> _What you have to do_:
Reproduce exactly the lines below from the one containing "Grechnev | Oleg Grechnev |" through the one containing "Bernier | Isabelle Bernier |", including both, and nothing else.

- Opening Delimiter -

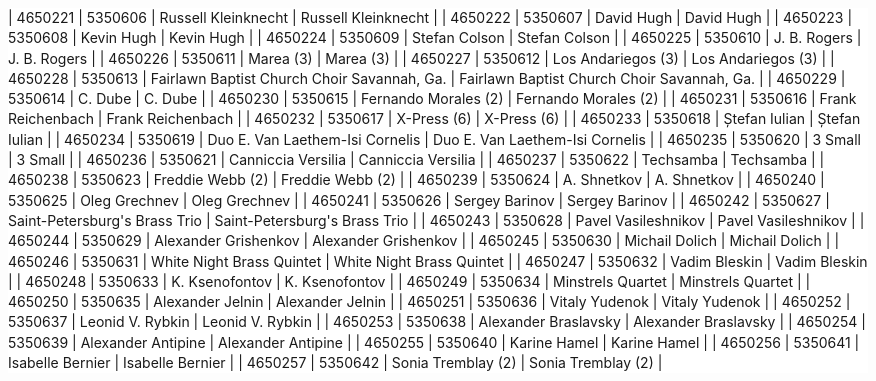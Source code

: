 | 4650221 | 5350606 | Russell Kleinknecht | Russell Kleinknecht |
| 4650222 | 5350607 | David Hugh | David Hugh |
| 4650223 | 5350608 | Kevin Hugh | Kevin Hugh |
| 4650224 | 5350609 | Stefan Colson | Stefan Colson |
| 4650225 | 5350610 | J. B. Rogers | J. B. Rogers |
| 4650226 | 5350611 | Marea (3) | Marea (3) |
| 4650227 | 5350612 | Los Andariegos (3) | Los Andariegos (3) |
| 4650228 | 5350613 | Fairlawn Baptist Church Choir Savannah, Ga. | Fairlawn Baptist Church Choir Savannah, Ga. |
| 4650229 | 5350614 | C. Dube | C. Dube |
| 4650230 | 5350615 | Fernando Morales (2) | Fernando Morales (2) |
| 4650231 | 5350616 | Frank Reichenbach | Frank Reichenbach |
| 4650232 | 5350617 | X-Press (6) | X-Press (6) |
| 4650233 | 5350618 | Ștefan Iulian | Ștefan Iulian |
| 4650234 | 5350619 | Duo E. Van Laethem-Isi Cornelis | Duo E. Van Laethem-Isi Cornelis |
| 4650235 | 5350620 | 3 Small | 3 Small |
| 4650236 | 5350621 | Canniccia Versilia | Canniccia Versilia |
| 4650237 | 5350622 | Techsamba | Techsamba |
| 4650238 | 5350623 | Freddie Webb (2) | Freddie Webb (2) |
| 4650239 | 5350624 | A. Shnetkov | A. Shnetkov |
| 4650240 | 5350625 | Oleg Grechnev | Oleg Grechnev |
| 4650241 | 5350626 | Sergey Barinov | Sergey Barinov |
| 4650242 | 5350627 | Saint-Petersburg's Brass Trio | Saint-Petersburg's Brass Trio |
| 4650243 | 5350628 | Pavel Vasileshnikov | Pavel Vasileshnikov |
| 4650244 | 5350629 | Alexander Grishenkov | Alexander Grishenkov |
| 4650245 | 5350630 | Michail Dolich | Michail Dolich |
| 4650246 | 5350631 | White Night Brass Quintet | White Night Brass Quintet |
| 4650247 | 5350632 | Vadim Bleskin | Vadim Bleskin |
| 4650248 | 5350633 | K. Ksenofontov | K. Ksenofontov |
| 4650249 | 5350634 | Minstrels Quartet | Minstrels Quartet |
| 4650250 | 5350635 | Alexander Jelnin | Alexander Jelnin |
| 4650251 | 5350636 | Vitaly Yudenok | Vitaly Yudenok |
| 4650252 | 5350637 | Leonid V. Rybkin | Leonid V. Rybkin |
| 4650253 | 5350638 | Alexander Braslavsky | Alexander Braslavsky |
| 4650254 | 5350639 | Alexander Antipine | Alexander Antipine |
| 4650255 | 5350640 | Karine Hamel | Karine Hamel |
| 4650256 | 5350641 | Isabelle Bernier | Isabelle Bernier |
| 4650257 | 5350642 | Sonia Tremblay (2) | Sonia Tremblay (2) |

- Closing Delimiter -
- Opening Delimiter -

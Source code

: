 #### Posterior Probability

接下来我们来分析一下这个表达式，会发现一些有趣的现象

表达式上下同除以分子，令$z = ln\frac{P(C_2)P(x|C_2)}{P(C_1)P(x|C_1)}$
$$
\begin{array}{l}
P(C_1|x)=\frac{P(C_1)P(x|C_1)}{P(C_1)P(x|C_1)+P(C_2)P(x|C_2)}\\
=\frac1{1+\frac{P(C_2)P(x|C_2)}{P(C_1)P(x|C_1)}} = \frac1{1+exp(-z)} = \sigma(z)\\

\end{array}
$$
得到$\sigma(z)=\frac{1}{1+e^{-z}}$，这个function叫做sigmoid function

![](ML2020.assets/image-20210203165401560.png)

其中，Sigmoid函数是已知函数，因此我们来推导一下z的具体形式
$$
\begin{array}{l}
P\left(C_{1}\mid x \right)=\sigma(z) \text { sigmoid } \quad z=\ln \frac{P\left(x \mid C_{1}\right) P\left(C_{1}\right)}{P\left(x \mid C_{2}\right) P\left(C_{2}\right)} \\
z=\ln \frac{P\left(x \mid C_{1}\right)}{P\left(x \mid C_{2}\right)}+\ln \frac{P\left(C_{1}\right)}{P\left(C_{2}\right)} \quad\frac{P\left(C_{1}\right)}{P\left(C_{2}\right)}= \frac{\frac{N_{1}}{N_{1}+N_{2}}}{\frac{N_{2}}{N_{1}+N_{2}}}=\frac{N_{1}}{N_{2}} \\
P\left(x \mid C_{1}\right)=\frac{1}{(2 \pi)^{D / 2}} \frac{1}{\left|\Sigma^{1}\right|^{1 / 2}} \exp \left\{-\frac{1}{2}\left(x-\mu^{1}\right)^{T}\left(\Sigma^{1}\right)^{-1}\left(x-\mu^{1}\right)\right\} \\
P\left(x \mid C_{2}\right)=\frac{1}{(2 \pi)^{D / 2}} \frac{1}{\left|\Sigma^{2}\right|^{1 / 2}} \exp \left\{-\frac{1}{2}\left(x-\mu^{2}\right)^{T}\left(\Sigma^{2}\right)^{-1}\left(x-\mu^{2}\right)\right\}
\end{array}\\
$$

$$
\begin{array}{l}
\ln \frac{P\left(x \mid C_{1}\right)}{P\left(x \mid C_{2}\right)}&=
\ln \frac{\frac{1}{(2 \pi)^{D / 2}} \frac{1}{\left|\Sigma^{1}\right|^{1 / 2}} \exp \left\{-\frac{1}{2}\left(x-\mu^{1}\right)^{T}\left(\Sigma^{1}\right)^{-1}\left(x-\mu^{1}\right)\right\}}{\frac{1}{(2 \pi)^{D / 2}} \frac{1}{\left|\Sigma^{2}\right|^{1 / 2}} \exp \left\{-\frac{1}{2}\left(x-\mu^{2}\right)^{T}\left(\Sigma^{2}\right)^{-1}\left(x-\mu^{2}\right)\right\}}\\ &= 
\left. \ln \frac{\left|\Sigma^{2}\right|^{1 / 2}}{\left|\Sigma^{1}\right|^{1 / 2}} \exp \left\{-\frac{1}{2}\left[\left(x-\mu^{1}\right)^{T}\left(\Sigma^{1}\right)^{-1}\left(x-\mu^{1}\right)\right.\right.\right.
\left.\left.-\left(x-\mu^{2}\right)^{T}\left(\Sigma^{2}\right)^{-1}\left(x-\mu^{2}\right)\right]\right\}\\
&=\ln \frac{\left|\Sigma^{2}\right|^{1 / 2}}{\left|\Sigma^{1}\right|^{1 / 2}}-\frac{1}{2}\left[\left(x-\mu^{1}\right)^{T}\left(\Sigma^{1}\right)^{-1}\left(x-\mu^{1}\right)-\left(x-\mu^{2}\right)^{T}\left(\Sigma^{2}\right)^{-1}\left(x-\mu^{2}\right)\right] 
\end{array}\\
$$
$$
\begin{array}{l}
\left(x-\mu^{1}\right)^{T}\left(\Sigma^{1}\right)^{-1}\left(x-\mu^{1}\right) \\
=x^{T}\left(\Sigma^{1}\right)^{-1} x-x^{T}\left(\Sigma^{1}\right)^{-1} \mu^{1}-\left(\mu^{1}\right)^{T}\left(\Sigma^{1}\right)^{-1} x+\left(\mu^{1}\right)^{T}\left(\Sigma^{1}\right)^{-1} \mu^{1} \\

- Closing Delimiter -
- Opening Delimiter -

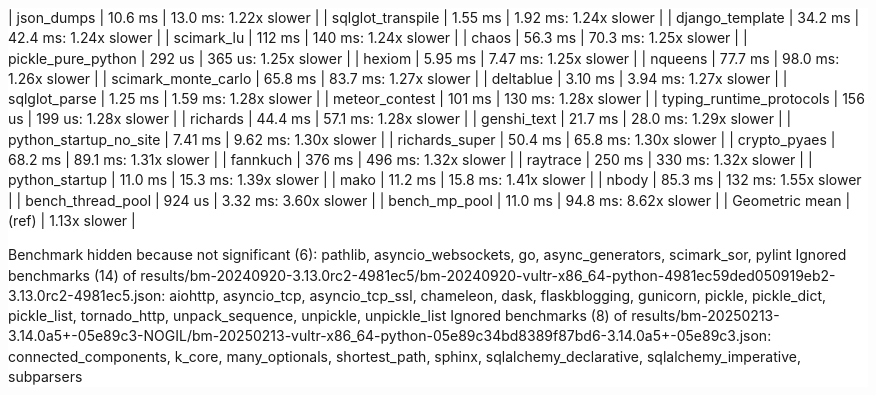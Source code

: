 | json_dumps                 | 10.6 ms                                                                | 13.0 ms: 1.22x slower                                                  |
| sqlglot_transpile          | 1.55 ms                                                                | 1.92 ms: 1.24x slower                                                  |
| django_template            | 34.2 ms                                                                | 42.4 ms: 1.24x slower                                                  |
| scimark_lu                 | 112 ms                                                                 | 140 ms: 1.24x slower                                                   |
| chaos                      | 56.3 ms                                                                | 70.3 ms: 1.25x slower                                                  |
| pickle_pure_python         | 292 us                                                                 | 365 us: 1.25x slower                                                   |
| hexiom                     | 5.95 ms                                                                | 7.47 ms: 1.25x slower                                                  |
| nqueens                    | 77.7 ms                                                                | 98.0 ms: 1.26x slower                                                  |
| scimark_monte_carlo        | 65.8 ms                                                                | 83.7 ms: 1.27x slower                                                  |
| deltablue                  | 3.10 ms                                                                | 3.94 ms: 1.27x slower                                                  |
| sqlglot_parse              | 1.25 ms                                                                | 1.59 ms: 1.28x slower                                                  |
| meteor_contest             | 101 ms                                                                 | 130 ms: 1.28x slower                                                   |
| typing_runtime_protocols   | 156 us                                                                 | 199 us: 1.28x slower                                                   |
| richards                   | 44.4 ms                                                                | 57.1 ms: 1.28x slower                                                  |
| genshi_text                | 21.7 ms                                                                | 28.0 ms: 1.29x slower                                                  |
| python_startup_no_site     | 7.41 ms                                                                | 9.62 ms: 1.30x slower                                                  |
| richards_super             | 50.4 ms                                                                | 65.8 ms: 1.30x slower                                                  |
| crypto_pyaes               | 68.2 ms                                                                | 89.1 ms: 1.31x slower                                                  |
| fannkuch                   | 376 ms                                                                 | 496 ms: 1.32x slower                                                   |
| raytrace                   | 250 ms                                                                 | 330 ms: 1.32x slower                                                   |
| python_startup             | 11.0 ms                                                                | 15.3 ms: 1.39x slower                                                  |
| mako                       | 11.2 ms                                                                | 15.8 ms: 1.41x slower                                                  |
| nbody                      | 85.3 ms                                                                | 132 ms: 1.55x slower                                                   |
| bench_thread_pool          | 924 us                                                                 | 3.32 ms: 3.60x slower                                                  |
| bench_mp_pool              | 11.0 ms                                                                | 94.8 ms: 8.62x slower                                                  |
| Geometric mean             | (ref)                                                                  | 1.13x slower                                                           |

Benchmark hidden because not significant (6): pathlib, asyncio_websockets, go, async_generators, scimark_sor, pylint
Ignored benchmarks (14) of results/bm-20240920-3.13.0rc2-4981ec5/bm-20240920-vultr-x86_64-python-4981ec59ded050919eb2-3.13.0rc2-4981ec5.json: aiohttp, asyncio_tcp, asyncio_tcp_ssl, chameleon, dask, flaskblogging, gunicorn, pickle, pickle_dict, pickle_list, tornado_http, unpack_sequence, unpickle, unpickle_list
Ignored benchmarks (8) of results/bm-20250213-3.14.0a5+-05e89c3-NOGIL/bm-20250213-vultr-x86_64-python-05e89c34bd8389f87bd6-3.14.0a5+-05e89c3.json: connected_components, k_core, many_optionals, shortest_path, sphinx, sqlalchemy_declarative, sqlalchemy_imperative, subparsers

- Closing Delimiter -

> _Written solution_:
| 4650240 | 5350625 | Oleg Grechnev | Oleg Grechnev |
| 4650241 | 5350626 | Sergey Barinov | Sergey Barinov |
| 4650242 | 5350627 | Saint-Petersburg's Brass Trio | Saint-Petersburg's Brass Trio |
| 4650243 | 5350628 | Pavel Vasileshnikov | Pavel Vasileshnikov |
| 4650244 | 5350629 | Alexander Grishenkov | Alexander Grishenkov |
| 4650245 | 5350630 | Michail Dolich | Michail Dolich |
| 4650246 | 5350631 | White Night Brass Quintet | White Night Brass Quintet |
| 4650247 | 5350632 | Vadim Bleskin | Vadim Bleskin |
| 4650248 | 5350633 | K. Ksenofontov | K. Ksenofontov |
| 4650249 | 5350634 | Minstrels Quartet | Minstrels Quartet |
| 4650250 | 5350635 | Alexander Jelnin | Alexander Jelnin |
| 4650251 | 5350636 | Vitaly Yudenok | Vitaly Yudenok |
| 4650252 | 5350637 | Leonid V. Rybkin | Leonid V. Rybkin |
| 4650253 | 5350638 | Alexander Braslavsky | Alexander Braslavsky |
| 4650254 | 5350639 | Alexander Antipine | Alexander Antipine |
| 4650255 | 5350640 | Karine Hamel | Karine Hamel |
| 4650256 | 5350641 | Isabelle Bernier | Isabelle Bernier |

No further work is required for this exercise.